On 05/31/13 03:09, Kevin O'Connor wrote:
On Thu, May 30, 2013 at 09:30:33AM +0200, Gerd Hoffmann wrote:
On 05/30/13 03:34, Kevin O'Connor wrote:
On Wed, May 29, 2013 at 04:25:59PM +0200, Gerd Hoffmann wrote:
Allow selecting DEBUG_IO for non-qemu configurations, which is useful when running coreboot+seabios on qemu.
Unfortunately, if one does run seabios on real hardware and has DEBUG_IO enabled, it will write to IO port 0x402 before confirming that it is actually running on QEMU. This could cause mysterious failures on real hardware if something is listening to that port. It's why I left the option dependent on QEMU instead of QEMU_HARDWARE. Ideally the code would verify it is on QEMU before using the IO port, while still providing the very early debugging when it is known to be safe.
The debgconsole port returns 0xe9 on reads, so we could use that for probing and do something like the attached patch. Which doesn't build for some reason. Is the F segment read-only in 16bit mode? Should I use something else instead? Or #ifdef the SET_GLOBAL for 32bit mode, which should work fine given that POST runs in 32bit mode?
Same problem - one can't reliably do an inb(0xe9) on real hardware without risking mysterious failures.
This entire problem seems to exist only if someone runs a SeaBIOS binary on real hardware that was configured like: - COREBOOT or CSM (ie. not QEMU), - and QEMU_HARDWARE.
Why would someone set QEMU_HARDWARE ("Support hardware found on emulators") for a binary intended to run on real hardware?
In the rest of src/Kconfig, the following options depend on QEMU_HARDWARE: - VIRTIO_BLK - VIRTIO_SCSI - ESP_SCSI - LSI_SCSI
The first two clearly don't make sense on bare metal. The last two might (no idea), but if that's the case, then their dependency on emulated hardware is wrong.
We need a way to say in Kconfig, "this is a CSM build specifically meant for emulators", and CONFIG_CSM + QEMU_HARDWARE looks like an ideal candidate. People building for bare metal shouldn't (need to) set QEMU_HARDWARE.
Alternatively, we need code that can run in 16-bit mode (consequently, without writing any globals) and that can identify *any* of the supported hypervisors. "PlatformRunningOn" is too late. KVM and Xen could be covered by cpuid() (*), but this approach is a pain because a single patch would have to add detection for all supported hypervisors at once.

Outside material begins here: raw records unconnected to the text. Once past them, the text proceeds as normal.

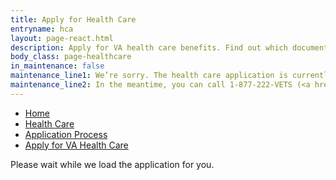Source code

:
 ```yaml
---
title: Apply for Health Care
entryname: hca
layout: page-react.html
description: Apply for VA health care benefits. Find out which documents you’ll need, and start your online application today.
body_class: page-healthcare
in_maintenance: false
maintenance_line1: We’re sorry. The health care application is currently down while we fix a few things. We’ll be back up as soon as we can.
maintenance_line2: In the meantime, you can call 1-877-222-VETS (<a href="tel:+18772228387">1-877-222-8387</a>), Monday &#8211; Friday, 8:00 a.m. &#8211; 8:00 p.m. (<abbr title="eastern time">ET</abbr>) and press 2 to complete this application over the phone.
---
```

<div id="main">
  <nav aria-label="Breadcrumb" aria-live="polite" aria-relevant="additions text" class="va-nav-breadcrumbs js-visual"
  id="va-breadcrumbs">
    <ul class="row va-nav-breadcrumbs-list columns" id="va-breadcrumbs-list">
      <li><a href="/">Home</a></li>
      <li><a href="/health-care/">Health Care</a></li>
      <li><a href="/health-care/apply/">Application Process</a></li>
      <li><a aria-current="page" href="/health-care/apply/application/">Apply for VA Health Care</a></li>
    </ul>
  </nav>

  <div class="section">
    <div id="react-root">
      <div class="loading-message">
        <div class="loading-indicator-container">
          <div class="loading-indicator" role="progressbar" aria-valuetext="Please wait while we load the application for you." tabIndex="0"></div> Please wait while we load the application for you.
        </div>
      </div>
    </div>
  </div>
  <!-- HCA Application End -->
</div>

(*) I checked the SDM and also there's code like this out there, eg. http://lkml.indiana.edu/hypermail/linux/kernel/0705.0/0019.html.
What if we replace the inb() in the proposed patch with a cpuid call that detects only KVM, as first step? On KVM it would do the right thing, on bare metal, ditto. On other hypervisors it would err towards safety and could be extended later. What do you think?